> _PROVIDED RECORDS_:
- Opening Delimiter -

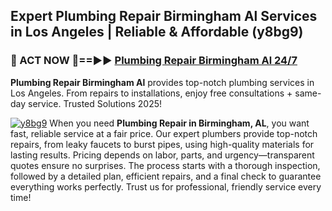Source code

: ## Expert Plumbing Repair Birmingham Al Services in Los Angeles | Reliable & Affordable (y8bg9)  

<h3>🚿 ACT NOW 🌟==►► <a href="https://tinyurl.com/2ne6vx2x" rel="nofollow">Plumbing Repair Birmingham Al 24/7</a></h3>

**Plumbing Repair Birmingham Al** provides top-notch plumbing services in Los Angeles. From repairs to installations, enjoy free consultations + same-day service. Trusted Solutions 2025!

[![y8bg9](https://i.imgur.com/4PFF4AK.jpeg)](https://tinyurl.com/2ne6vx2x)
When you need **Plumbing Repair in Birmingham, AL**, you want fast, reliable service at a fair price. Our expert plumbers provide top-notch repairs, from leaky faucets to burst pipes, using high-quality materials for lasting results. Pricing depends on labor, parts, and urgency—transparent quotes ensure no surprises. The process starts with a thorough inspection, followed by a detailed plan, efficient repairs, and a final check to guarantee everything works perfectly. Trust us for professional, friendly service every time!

- Closing Delimiter -
- Opening Delimiter -

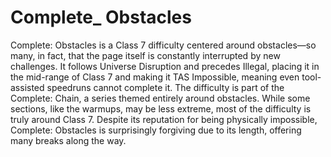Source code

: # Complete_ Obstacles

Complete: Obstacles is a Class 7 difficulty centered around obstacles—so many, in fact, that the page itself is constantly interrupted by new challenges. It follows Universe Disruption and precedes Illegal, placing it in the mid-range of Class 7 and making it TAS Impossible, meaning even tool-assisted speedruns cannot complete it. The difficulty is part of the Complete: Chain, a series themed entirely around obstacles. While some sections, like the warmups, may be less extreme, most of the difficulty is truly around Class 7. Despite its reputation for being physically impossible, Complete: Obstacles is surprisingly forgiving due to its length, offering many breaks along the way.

- Closing Delimiter -

> _DIRECTIONS_:
Look through the data above and return exactly the lines from the one that contains "<h3>🚿 ACT NOW" to the one that contains "When you need", inclusive, with nothing else.

> _SOLUTION FOR THIS EXERCISE_:
<h3>🚿 ACT NOW 🌟==►► <a href="https://tinyurl.com/2ne6vx2x" rel="nofollow">Plumbing Repair Birmingham Al 24/7</a></h3>

**Plumbing Repair Birmingham Al** provides top-notch plumbing services in Los Angeles. From repairs to installations, enjoy free consultations + same-day service. Trusted Solutions 2025!

[![y8bg9](https://i.imgur.com/4PFF4AK.jpeg)](https://tinyurl.com/2ne6vx2x)
When you need **Plumbing Repair in Birmingham, AL**, you want fast, reliable service at a fair price. Our expert plumbers provide top-notch repairs, from leaky faucets to burst pipes, using high-quality materials for lasting results. Pricing depends on labor, parts, and urgency—transparent quotes ensure no surprises. The process starts with a thorough inspection, followed by a detailed plan, efficient repairs, and a final check to guarantee everything works perfectly. Trust us for professional, friendly service every time!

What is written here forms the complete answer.